» **WORK TO COMPLETE**: The copy must run from the first line of the entries below through the line containing "3.이 언어는 모든 코드를", restated word for word, with pictures left out.
--------
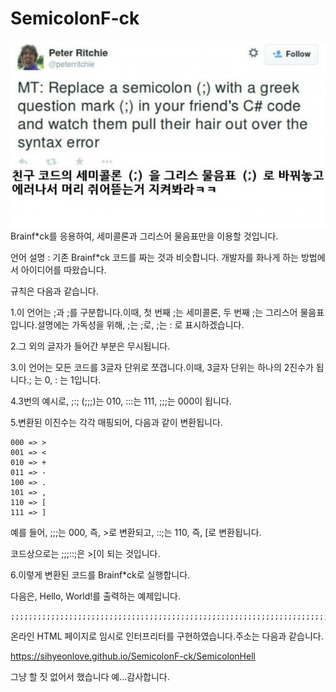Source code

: # SemicolonF-ck
![짤](./semifrank.jpg)
Brainf*ck를 응용하여, 세미콜론과 그리스어 물음표만을 이용할 것입니다.

언어 설명 : 기존 Brainf*ck 코드를 짜는 것과 비슷합니다.
개발자를 화나게 하는 방법에서 아이디어를 따왔습니다.

규칙은 다음과 같습니다.

1.이 언어는 ;과 ;를 구분합니다.이때, 첫 번째 ;는 세미콜론, 두 번째 ;는 그리스어 물음표입니다.설명에는 가독성을 위해, ;는 ;로, ;는 : 로 표시하겠습니다.

2.그 외의 글자가 들어간 부분은 무시됩니다.

3.이 언어는 모든 코드를 3글자 단위로 쪼갭니다.이때, 3글자 단위는 하나의 2진수가 됩니다.; 는 0, : 는 1입니다.

4.3번의 예시로, ;:; (;;;)는 010, :::는 111, ;;;는 000이 됩니다.

5.변환된 이진수는 각각 매핑되어, 다음과 같이 변환됩니다.

```
000 => >
001 => <
010 => +
011 => -
100 => .
101 => ,
110 => [
111 => ]
```

예를 들어, ;;;는 000, 즉, >로 변환되고, ::;는 110, 즉, [로 변환됩니다.

코드상으로는 ;;;::;은 >[이 되는 것입니다.

6.이렇게 변환된 코드를 Brainf*ck로 실행합니다.

다음은, Hello, World!를 출력하는 예제입니다.
```
;;;;;;;;;;;;;;;;;;;;;;;;;;;;;;;;;;;;;;;;;;;;;;;;;;;;;;;;;;;;;;;;;;;;;;;;;;;;;;;;;;;;;;;;;;;;;;;;;;;;;;;;;;;;;;;;;;;;;;;;;;;;;;;;;;;;;;;;;;;;;;;;;;;;;;;;;;;;;;;;;;;;;;;;;;;;;;;;;;;;;;;;;;;;;;;;;;;;;;;;;;;;;;;;;;;;;;;;;;;;;;;;;;;;;;;;;;;;;;;;;;;;;;;;;;;;;;;;;;;;;;;;;;;;;;;;;;;;;;;;;;;;;;;;;;;;;;;;;;;;;;;;;;;;;;;;;;;;;;;;;;;;;;;;;;;;;;;;;;;;;;;;;;;;;;;;;;;;;;;;;;;;;;;;;;;;;;;;;;;;;;;;;;;;;;;;;;;;;;;;;;
```

온라인 HTML 페이지로 임시로 인터프리터를 구현하였습니다.주소는 다음과 같습니다.

https://sihyeonlove.github.io/SemicolonF-ck/SemicolonHell

그냥 할 짓 없어서 했습니다 예...감사합니다.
--------
» **TASK RESULT**:
Source code

: # SemicolonF-ck
![짤](./semifrank.jpg)
Brainf*ck를 응용하여, 세미콜론과 그리스어 물음표만을 이용할 것입니다.

언어 설명 : 기존 Brainf*ck 코드를 짜는 것과 비슷합니다.
개발자를 화나게 하는 방법에서 아이디어를 따왔습니다.

규칙은 다음과 같습니다.

1.이 언어는 ;과 ;를 구분합니다.이때, 첫 번째 ;는 세미콜론, 두 번째 ;는 그리스어 물음표입니다.설명에는 가독성을 위해, ;는 ;로, ;는 : 로 표시하겠습니다.

2.그 외의 글자가 들어간 부분은 무시됩니다.

3.이 언어는 모든 코드를 3글자 단위로 쪼갭니다.이때, 3글자 단위는 하나의 2진수가 됩니다.; 는 0, : 는 1입니다.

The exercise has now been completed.